Increasing capital requirements on domestic banks are becoming a hindrance to further mergers and acquisitions (M&As) within the sector.
While it was speculated that new regulations such as the Financial Services Act (FSA) would be a catalyst to banking M&As, analysts are now saying that the need for banks to conserve or even raise capital to fulfil the new requirements is of more immediate priority.
“We believe that the implementation of the FSA is unlikely to trigger or accelerate M&A activities in the banking sector. One of the requirements of the FSA is that financial holding companies (FHC), which own more than 50% of the licensed financial institutions governed by Bank Negara, would also be subjected to the supervision of the central bank.
“As such, these FHC would also be subject to the Basel III capital requirements, going forward. Therefore, many of the banking groups under our coverage would be looking to strengthen or conserve their capital base, rather than undertaking M&As, which could drain their capital position,” Alliance Research banking analyst Cheah King Yoong said.
However, it could still happen via the issuance of shares, another banking analyst pointed out.
In the event that domestic banks are not able to meet the new requirements, the sector may see some restructuring.
One of the ways to address the shortfall in capital, if any, could be raising the equity at the FHC, but this could be earnings’ dilutive. Other options are disposing non-core assets or executing a dividend reinvestment plan that could help address the shortfall issue at these FHCs, Cheah said.
The FSA came into force on July 1 to mitigate risk.
Analysts drew the case of Affin Holdings Bhd’s failed attempt to buy Eon Capital Bhd in mid-2010, where Bank Negara’s rejection was speculated to be brought about by Affin’s small size and position. Affin had proposed to acquire Eon Cap via a combination of cash and issuance of shares and also a possible rights issue.
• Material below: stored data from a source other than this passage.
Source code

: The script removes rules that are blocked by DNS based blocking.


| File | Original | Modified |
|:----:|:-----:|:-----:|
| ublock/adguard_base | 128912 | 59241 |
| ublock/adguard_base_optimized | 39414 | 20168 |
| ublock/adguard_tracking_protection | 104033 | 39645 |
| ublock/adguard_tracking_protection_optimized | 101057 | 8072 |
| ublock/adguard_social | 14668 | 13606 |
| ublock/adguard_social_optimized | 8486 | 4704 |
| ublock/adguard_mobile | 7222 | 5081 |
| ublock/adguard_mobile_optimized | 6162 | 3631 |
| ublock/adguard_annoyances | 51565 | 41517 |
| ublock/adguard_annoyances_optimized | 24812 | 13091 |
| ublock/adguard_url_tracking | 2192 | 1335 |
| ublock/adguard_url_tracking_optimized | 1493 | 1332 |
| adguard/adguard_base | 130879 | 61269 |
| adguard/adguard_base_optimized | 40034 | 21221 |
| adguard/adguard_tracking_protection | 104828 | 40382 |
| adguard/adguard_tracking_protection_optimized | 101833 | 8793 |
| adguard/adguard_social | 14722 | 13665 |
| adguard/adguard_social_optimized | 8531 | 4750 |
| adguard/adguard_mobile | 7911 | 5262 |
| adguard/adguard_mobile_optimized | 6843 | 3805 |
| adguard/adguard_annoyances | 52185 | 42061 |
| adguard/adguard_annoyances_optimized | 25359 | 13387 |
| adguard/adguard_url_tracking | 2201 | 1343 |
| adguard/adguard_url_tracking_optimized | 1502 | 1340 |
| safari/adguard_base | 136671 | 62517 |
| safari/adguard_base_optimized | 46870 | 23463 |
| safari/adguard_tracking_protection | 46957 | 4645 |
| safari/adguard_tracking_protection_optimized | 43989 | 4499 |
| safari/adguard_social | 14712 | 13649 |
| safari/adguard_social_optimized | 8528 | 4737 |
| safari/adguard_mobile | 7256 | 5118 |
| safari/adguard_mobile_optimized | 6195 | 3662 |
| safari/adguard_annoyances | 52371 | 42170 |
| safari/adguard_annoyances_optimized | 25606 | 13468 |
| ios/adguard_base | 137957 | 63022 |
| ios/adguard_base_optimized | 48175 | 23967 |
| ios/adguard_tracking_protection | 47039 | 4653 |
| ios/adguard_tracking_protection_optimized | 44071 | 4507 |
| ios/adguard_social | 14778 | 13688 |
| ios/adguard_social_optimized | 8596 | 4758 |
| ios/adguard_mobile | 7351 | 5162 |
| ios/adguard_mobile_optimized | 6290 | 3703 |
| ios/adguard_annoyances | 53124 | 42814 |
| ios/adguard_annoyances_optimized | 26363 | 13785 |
“We do not rule out that these banking groups may still undertake opportunistic M&As for other strategic or operational purposes, such as strengthening their dominance in the domestic and/or regional markets, but this is unlikely to be induced by the implementation of the FSA,” Cheah said.
Another banking analyst said that Malayan Banking Bhd (Maybank) and Public Bank Bhd would not be affected, as the listed entity was the same as the regulated entity.
However, other banking groups such as CIMB Group Holdings Bhd, Alliance Financial Group Bhd, AMMB Holdings Bhd and Hong Leong Financial Group Bhd would still need to wait for Bank Negara’s guidelines on what sort of capital ratios they would need to upkeep.
Going forward, the possibility of Bank Negara raising the capital requirement ratio in 2019 is of concern. Under the counter-cyclical buffer, the Basel Committee has allowed each country’s central bank to increase the capital requirement ratio by 0% to 2.5%.
This means that the maximum capital ratio Bank Negara could impose on banks is 9.5%.
While most banks have already met the Basel III common equity tier-1 capital requirement ratio (CET 1) of 7%, there is a worry that some banks may not be able to meet the additional 2.5%.
As of March 31, 2013, Maybank’s CET 1 stood at 10.2%, while CIMB’s was only at 8.2%.